Porém, ao que parece, mais uma vez as expectativas vão se esvair. O projeto defendido pelo Deputado Luiz Carlos Hauly pouco ultrapassa a barreira de uma singela Carta de Princípios. Já a proposta de Emenda Constitucional n. º 45 (PEC-45), encabeçada pelo Deputado Baleia Rossi (Luiz Felipe Baleia Tenuto Rossi) e outros, propõe um sistema complexo em si mesmo e acrescenta à Constituição um novo artigo, 152-A, propondo que:
- “Lei complementar instituirá imposto sobre bens e serviços, que será uniforme em todo o território nacional, cabendo à União, aos Estados, ao Distrito Federal e aos Municípios exercer sua competência exclusivamente por meio da alteração de suas alíquotas.
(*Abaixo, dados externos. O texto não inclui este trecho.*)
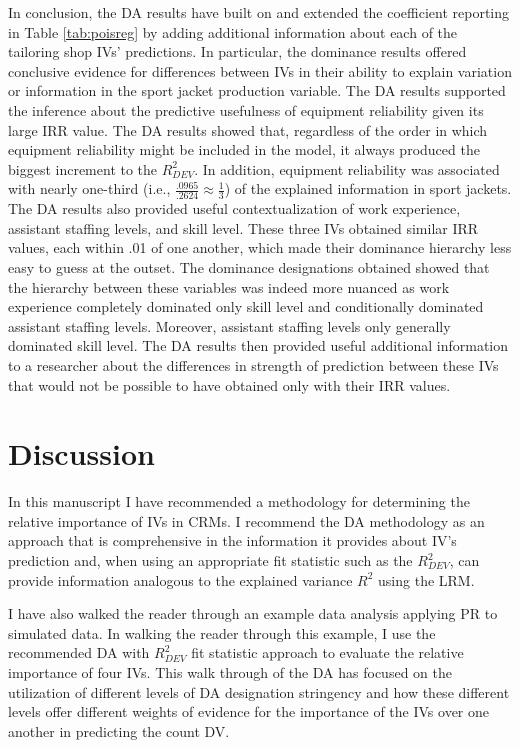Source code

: \documentclass[man]{apa7}
\begin{document}
	In conclusion, the DA results have built on and extended the coefficient reporting in Table \ref{tab:poisreg} by adding additional information about each of the tailoring shop IVs' predictions.
	In particular, the dominance results offered conclusive evidence for differences between IVs in their ability to explain variation or information in the sport jacket production variable. 
	The DA results supported the inference about the predictive usefulness of equipment reliability given its large IRR value. 
	The DA results showed that, regardless of the order in which equipment reliability might be included in the model, it always produced the biggest increment to the $R^2_{DEV}$. 
	In addition, equipment reliability was associated with nearly one-third (i.e., $\frac{.0965}{.2624} \approx \frac{1}{3}$) of the explained information in sport jackets.
	The DA results also provided useful contextualization of work experience, assistant staffing levels, and skill level.
	These three IVs obtained similar IRR values, each within .01 of one another, which made their dominance hierarchy less easy to guess at the outset.
	The dominance designations obtained showed that the hierarchy between these variables was indeed more nuanced as work experience completely dominated only skill level and conditionally dominated assistant staffing levels. 
	Moreover, assistant staffing levels only generally dominated skill level.
	The DA results then provided useful additional information to a researcher about the differences in strength of prediction between these IVs that would not be possible to have obtained only with their IRR values.
	
\section{Discussion}

	In this manuscript I have recommended a methodology for determining the relative importance of IVs in CRMs.
	I recommend the DA methodology as an approach that is comprehensive in the information it provides about IV's prediction and, when using an appropriate fit statistic such as the $R^2_{DEV}$, can provide information analogous to the explained variance $R^2$ using the LRM.
	
	I have also walked the reader through an example data analysis applying PR to simulated data. 
	In walking the reader through this example, I use the recommended DA with $R^2_{DEV}$ fit statistic approach to evaluate the relative importance of four IVs.
	This walk through of the DA has focused on the utilization of different levels of DA designation stringency and how these different levels offer different weights of evidence for the importance of the IVs over one another in predicting the count DV.
	
\end{document}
- O imposto incidirá sobre bens; sobre serviços; sobre os intangíveis; sobre a cessão de direitos; sobre o licenciamento de direitos; e até mesmo sobre a locação de bens; sobre as importações de bens, tangíveis e intangíveis, serviços e direitos;
- Será não-cumulativo, compensando-se o imposto devido em cada operação com aquele incidente nas etapas anteriores;
- Terá alíquota uniforme para todos os bens, tangíveis e intangíveis, serviços e direitos, podendo variar entre Estados, Distrito Federal e Municípios.
- A alíquota do imposto aplicável a cada operação será formada pela soma das alíquotas fixadas pela União, pelos Estados ou Distrito Federal e pelos Municípios;
- Nas operações interestaduais e intermunicipais, incidirá a alíquota definida pelo Estado, DF ou Município de destino e o imposto pertencerá ao Estado, ou DF ou Município de destino.
- Os débitos e créditos serão escriturados por estabelecimento e o imposto será apurado e pago de forma centralizada.
- A receita do imposto será distribuída entre a União, os Estados, o DF e os Municípios proporcionalmente ao saldo líquido entre débitos e créditos do imposto atribuível a cada ente.
Uma rápida leitura da proposta acima sumarizada revela que, além de instituir um imposto que terá alíquota muito elevada (percentual suficiente para abrigar os impostos que serão recolhidos para a União, para os Estados e para os Municípios), o novo tributo alcançará atividades que hoje estão fora da esfera tributária.
Ademais, a PEC sugere que seja incluído um novo inciso III ao artigo 154 da Constituição Federal, autorizando a criação de novos impostos seletivos, com finalidade extrafiscal, destinados a desestimular o consumo de determinados bens, serviços ou direitos. Diante desse cenário, entendemos que, ainda que venha a ser aprovada PEC 45/2019, os conflitos tributários atuais irão desparecer apenas para ceder espaço para outras discussões.